Средиземноморье, любовь моя! До чего же твоя столь милостивая к жизни латинская мудрость была ко мне добра и благосклонна и с какой снисходительностью твой старый подтрунивающий взгляд скользил по моему юношескому лбу! Я вечно буду возвращаться к твоему берегу, как рыбачья барка возвращается с пойманным в сети заходящим солнцем. Я был счастлив на твоем каменистом пляже.
Глава XXI
Наша жизнь стала меняться к лучшему. Помню, как-то в августе мать даже ездила на три дня отдохнуть в горы. С букетом в руках я провожал ее до автобуса. Прощание было душераздирающим. Мы впервые расставались, и мать плакала, предчувствуя будущие расставания. Водитель автобуса, долго наблюдавший за сценой нашего прощания, не выдержал наконец и спросил меня с тем ниццским акцентом, который так красит чувство:
— Это надолго?
— На три дня, — ответил я.
Он был очень тронут и, глядя на нас с уважением, сказал:
— Ну что ж, похоже, вы очень любите друг друга.

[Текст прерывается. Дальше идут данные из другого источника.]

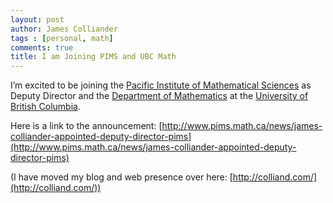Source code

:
 ```yaml
---
layout: post
author: James Colliander
tags : [personal, math]
comments: true
title: I am Joining PIMS and UBC Math
---
```




<!-- -->


<!-- -->


I’m excited to be joining the [Pacific Institute of Mathematical Sciences](http://pims.math.ca/) as Deputy Director and the [Department of Mathematics](http://www.math.ubc.ca/) at the [University of British Columbia](http://www.ubc.ca/).

Here is a link to the announcement: [http://www.pims.math.ca/news/james-colliander-appointed-deputy-director-pims](http://www.pims.math.ca/news/james-colliander-appointed-deputy-director-pims)

(I have moved my blog and web presence over here: [http://colliand.com/](http://colliand.com/))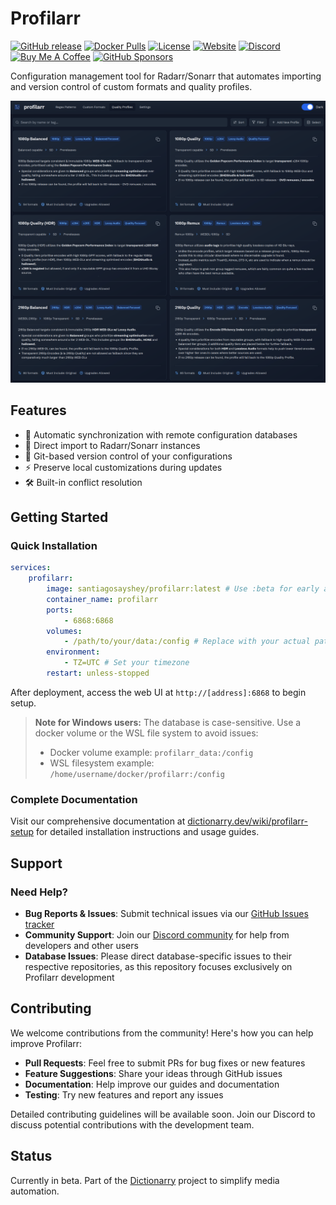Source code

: # Profilarr

[![GitHub release](https://img.shields.io/github/v/release/Dictionarry-Hub/profilarr?color=blue)](https://github.com/Dictionarry-Hub/profilarr/releases)
[![Docker Pulls](https://img.shields.io/docker/pulls/santiagosayshey/profilarr?color=blue)](https://hub.docker.com/r/santiagosayshey/profilarr)
[![License](https://img.shields.io/github/license/Dictionarry-Hub/profilarr?color=blue)](https://github.com/Dictionarry-Hub/profilarr/blob/main/LICENSE)
[![Website](https://img.shields.io/badge/Website-dictionarry.dev-blue)](https://dictionarry.dev/)
[![Discord](https://img.shields.io/discord/1202375791556431892?color=blue&logo=discord&logoColor=white)](https://discord.com/invite/Y9TYP6jeYZ)
[![Buy Me A Coffee](https://img.shields.io/badge/Buy%20Me%20A%20Coffee-Support-blue?logo=buy-me-a-coffee)](https://www.buymeacoffee.com/santiagosayshey)
[![GitHub Sponsors](https://img.shields.io/badge/GitHub%20Sponsors-Support-blue?logo=github-sponsors)](https://github.com/sponsors/Dictionarry-Hub)

Configuration management tool for Radarr/Sonarr that automates importing and version control of custom formats and quality profiles.

![Profilarr Preview](.github/images/preview.png)

## Features

-   🔄 Automatic synchronization with remote configuration databases
-   🎯 Direct import to Radarr/Sonarr instances
-   🔧 Git-based version control of your configurations
-   ⚡ Preserve local customizations during updates
-   🛠️ Built-in conflict resolution

## Getting Started

### Quick Installation

```yaml
services:
    profilarr:
        image: santiagosayshey/profilarr:latest # Use :beta for early access to new features
        container_name: profilarr
        ports:
            - 6868:6868
        volumes:
            - /path/to/your/data:/config # Replace with your actual path
        environment:
            - TZ=UTC # Set your timezone
        restart: unless-stopped
```

After deployment, access the web UI at `http://[address]:6868` to begin setup.

> **Note for Windows users:** The database is case-sensitive. Use a docker volume or the WSL file system to avoid issues:
>
> -   Docker volume example: `profilarr_data:/config`
> -   WSL filesystem example: `/home/username/docker/profilarr:/config`

### Complete Documentation

Visit our comprehensive documentation at [dictionarry.dev/wiki/profilarr-setup](https://dictionarry.dev/wiki/profilarr-setup) for detailed installation instructions and usage guides.

## Support

### Need Help?

-   **Bug Reports & Issues**: Submit technical issues via our [GitHub Issues tracker](https://github.com/Dictionarry-Hub/profilarr/issues)
-   **Community Support**: Join our [Discord community](https://discord.com/invite/Y9TYP6jeYZ) for help from developers and other users
-   **Database Issues**: Please direct database-specific issues to their respective repositories, as this repository focuses exclusively on Profilarr development

## Contributing

We welcome contributions from the community! Here's how you can help improve Profilarr:

-   **Pull Requests**: Feel free to submit PRs for bug fixes or new features
-   **Feature Suggestions**: Share your ideas through GitHub issues
-   **Documentation**: Help improve our guides and documentation
-   **Testing**: Try new features and report any issues

Detailed contributing guidelines will be available soon. Join our Discord to discuss potential contributions with the development team.

## Status

Currently in beta. Part of the [Dictionarry](https://github.com/Dictionarry-Hub) project to simplify media automation.
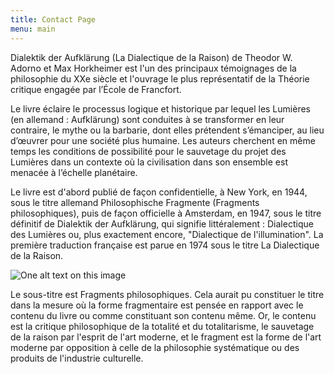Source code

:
 ```yaml
---
title: Contact Page
menu: main
---
```


Dialektik der Aufklärung (La Dialectique de la Raison) de Theodor
W. Adorno et Max Horkheimer est l'un des principaux témoignages de la
philosophie du XXe siècle et l'ouvrage le plus représentatif de la
Théorie critique engagée par l’École de Francfort.

Le livre éclaire le processus logique et historique par lequel les
Lumières (en allemand : Aufklärung) sont conduites à se transformer en
leur contraire, le mythe ou la barbarie, dont elles prétendent
s’émanciper, au lieu d’œuvrer pour une société plus humaine. Les
auteurs cherchent en même temps les conditions de possibilité pour le
sauvetage du projet des Lumières dans un contexte où la civilisation
dans son ensemble est menacée à l’échelle planétaire.

Le livre est d'abord publié de façon confidentielle, à New York, en
1944, sous le titre allemand Philosophische Fragmente (Fragments
philosophiques), puis de façon officielle à Amsterdam, en 1947, sous
le titre définitif de Dialektik der Aufklärung, qui signifie
littéralement : Dialectique des Lumières ou, plus exactement encore,
"Dialectique de l'illumination". La première traduction française est
parue en 1974 sous le titre La Dialectique de la Raison.

![One alt text on this
image](https://78.media.tumblr.com/5b3d7b6e15ea3eba2ca822a315ee0510/tumblr_os68y2V3AL1twkjb3o1_1280.jpg)

Le sous-titre est Fragments philosophiques. Cela aurait pu constituer
le titre dans la mesure où la forme fragmentaire est pensée en rapport
avec le contenu du livre ou comme constituant son contenu même. Or, le
contenu est la critique philosophique de la totalité et du
totalitarisme, le sauvetage de la raison par l'esprit de l'art
moderne, et le fragment est la forme de l'art moderne par opposition à
celle de la philosophie systématique ou des produits de l'industrie
culturelle.



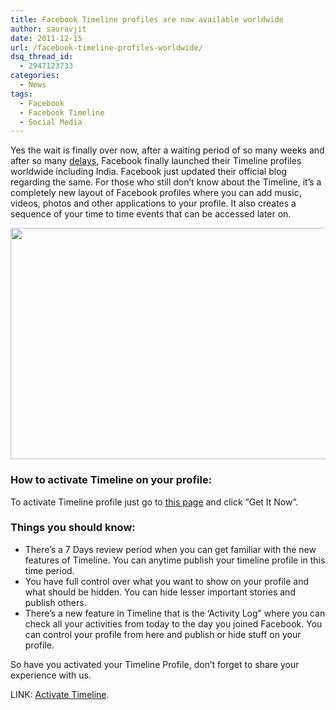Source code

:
 ```yaml
---
title: Facebook Timeline profiles are now available worldwide
author: sauravjit
date: 2011-12-15
url: /facebook-timeline-profiles-worldwide/
dsq_thread_id:
  - 2947123733
categories:
  - News
tags:
  - Facebook
  - Facebook Timeline
  - Social Media
---
```

Yes the wait is finally over now, after a waiting period of so many weeks and after so many [delays][1], Facebook finally launched their Timeline profiles worldwide including India. Facebook just updated their official blog regarding the same. For those who still don&#8217;t know about the Timeline, it&#8217;s a completely new layout of Facebook profiles where you can add music, videos, photos and other applications to your profile. It also creates a sequence of your time to time events that can be accessed later on.

<img class="size-full wp-image-48631 aligncenter" title="timeline launch" src="http://cdn.devilsworkshop.org/files/2011/12/timeline-launch.jpg" alt="" width="600" height="370" />

### How to activate Timeline on your profile:

To activate Timeline profile just go to <a href="http://www.facebook.com/about/timeline" onclick="_gaq.push(['_trackEvent', 'outbound-article', 'http://www.facebook.com/about/timeline', 'this page']);" target="_blank">this page</a> and click &#8220;Get It Now&#8221;.

### Things you should know:

  * There&#8217;s a 7 Days review period when you can get familiar with the new features of Timeline. You can anytime publish your timeline profile in this time period.
  * You have full control over what you want to show on your profile and what should be hidden. You can hide lesser important stories and publish others.
  * There&#8217;s a new feature in Timeline that is the &#8216;Activity Log&#8221; where you can check all your activities from today to the day you joined Facebook. You can control your profile from here and publish or hide stuff on your profile.

So have you activated your Timeline Profile, don&#8217;t forget to share your experience with us.

LINK: <a href="http://www.facebook.com/about/timeline" onclick="_gaq.push(['_trackEvent', 'outbound-article', 'http://www.facebook.com/about/timeline', 'Activate Timeline']);" target="_blank">Activate Timeline</a>.

 [1]: http://devilsworkshop.org/facebook-delays-launch-timeline-profiles/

Отдохнув, мать вернулась полная планов и энергии. Она вновь принимается за дела в Ницце и на этот раз с настоящим русским великим князем; они будут предлагать «фамильные драгоценности» почтенным иностранцам. Великий князь был новичком в деле, и мать теряла время, подолгу ободряя его. В то время в Ницце насчитывалось около десяти тысяч русских семей, внушительный набор бывших генералов, казаков, украинских атаманов, полковников царской охраны, принцев, князей, баронов-прибалтов, которым удалось воссоздать на берегу Средиземного моря атмосферу Достоевского. Во время войны они раскололись на два лагеря: одни стали попутчиками немцев и работали на гестапо, другие приняли активное участие в Сопротивлении. С первыми расправилось движение Освобождения, другие полностью ассимилировались и навсегда растворились в дружеской массе обладателей «рено» в сорок лошадиных сил, оплачиваемых отпусков, кофе со сливками — и все это без права голосования.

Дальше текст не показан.